Durante todo o mês de janeiro, a EMB funcionou em ritmo acelerado. Os cursos ocorreram nos turnos matutino, vespertino e noturno, com atividades diárias e ocupação inclusive dos fins de semana. O cenário reforçou o papel da escola como polo permanente de efervescência cultural no Distrito Federal.
Mais do que aprimorar técnica musical, o Civebra reafirmou a função social da EMB na democratização do acesso à cultura, ao ensino e à produção artística. Como escola pública, a instituição vai além de formar plateias: forma produtores de cultura. Esse movimento impacta diretamente a economia criativa local, abre oportunidades profissionais e revela novos talentos.
Para Jean Figueiredo, servidor da Secretaria de Educação do Distrito Federal (SEEDF), o curso já integra a identidade da capital. Segundo ele, o Civebra se consolidou como um patrimônio simbólico da cidade. “O Civebra já faz parte do que podemos chamar de patrimônio imaterial de Brasília. É o momento em que consolidamos o aprendizado desenvolvido pela Escola de Música e reafirmamos sua relevância para a capital. Esse incentivo é fruto de um trabalho conjunto entre gestão, professores e estudantes”, destacou.

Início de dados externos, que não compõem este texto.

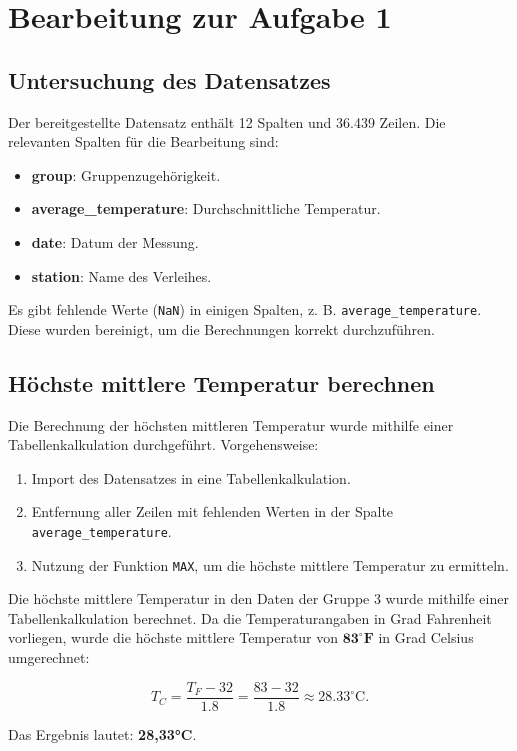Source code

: \documentclass[a4paper,12pt]{article}
\begin{document}
\section{Bearbeitung zur Aufgabe 1}

\subsection{Untersuchung des Datensatzes}
Der bereitgestellte Datensatz enthält 12 Spalten und 36.439 Zeilen. Die relevanten Spalten für die Bearbeitung sind:
\begin{itemize}
    \item \textbf{group}: Gruppenzugehörigkeit.
    \item \textbf{average\_temperature}: Durchschnittliche Temperatur.
    \item \textbf{date}: Datum der Messung.
    \item \textbf{station}: Name des Verleihes.
\end{itemize}
Es gibt fehlende Werte (\texttt{NaN}) in einigen Spalten, z. B. \texttt{average\_temperature}. Diese wurden bereinigt, um die Berechnungen korrekt durchzuführen.

\subsection{Höchste mittlere Temperatur berechnen}

Die Berechnung der höchsten mittleren Temperatur wurde mithilfe einer Tabellenkalkulation durchgeführt. Vorgehensweise:
\begin{enumerate}
    \item Import des Datensatzes in eine Tabellenkalkulation.
    \item Entfernung aller Zeilen mit fehlenden Werten in der Spalte \texttt{average\_temperature}.
    \item Nutzung der Funktion \texttt{MAX}, um die höchste mittlere Temperatur zu ermitteln.
\end{enumerate}


Die höchste mittlere Temperatur in den Daten der Gruppe 3 wurde mithilfe einer Tabellenkalkulation berechnet. Da die Temperaturangaben in Grad Fahrenheit vorliegen, wurde die höchste mittlere Temperatur von \(\mathbf{83^\circ \text{F}}\) in Grad Celsius umgerechnet:

\[
T_C = \frac{T_F - 32}{1.8} = \frac{83 - 32}{1.8} \approx 28.33^\circ \text{C}.
\]

Das Ergebnis lautet: \textbf{28,33°C}.
\end{document}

Experiência que transforma quem sobe ao palco
Para quem participou diretamente das apresentações, a experiência foi descrita como transformadora. Luís Mário, músico amador e aluno do curso de Big Band, focado em orquestração e arranjos de jazz, destacou o ambiente colaborativo. “Estar em contato com músicos de excelência eleva o nível de todo mundo. As pessoas se ajudam e criam uma conexão muito forte”, relatou.
A singularidade da EMB no cenário educacional do DF também foi ressaltada por Sandra Cristina de Brito, coordenadora da Regional de Ensino do Plano Piloto. “É um orgulho para nossa rede. Sabemos da relevância da musicalização na vida do cidadão. Não existe outra escola com esse perfil na nossa região”, afirmou.
Música como herança e futuro
Entre o público, o impacto emocional foi evidente. Wilton César de Santos Moreira acompanhou, visivelmente orgulhoso, a apresentação do filho Caio César, estudante regular de percussão erudita da EMB. “É uma satisfação enorme ver meu filho seguindo o que ama. Sempre incentivei desde que ele nasceu”, contou.
Músico amador de cavaquinho, Wilton revelou que a vivência reacendeu um desejo antigo. “Sempre quis estudar na Escola de Música de Brasília, mas a correria nunca deixou. Hoje estou aqui pela primeira vez. Quem sabe isso não abre minha mente? Ainda estou novo”, brincou.
O evento também atraiu quem nunca havia assistido a uma orquestra ao vivo. Luiz Eduardo Ribeiro Guerra, espectador estreante, destacou a importância do investimento público. “No Brasil, o estudo da música ainda é muito desvalorizado. Por isso, é essencial que existam escolas públicas que ensinem todas as modalidades”, defendeu.
O encerramento do 47º Civebra reafirma o compromisso da SEEDF com a cultura como ferramenta de formação integral. A educação musical, mais do que arte, se confirma como instrumento concreto de transformação social e de fortalecimento do patrimônio cultural de Brasília.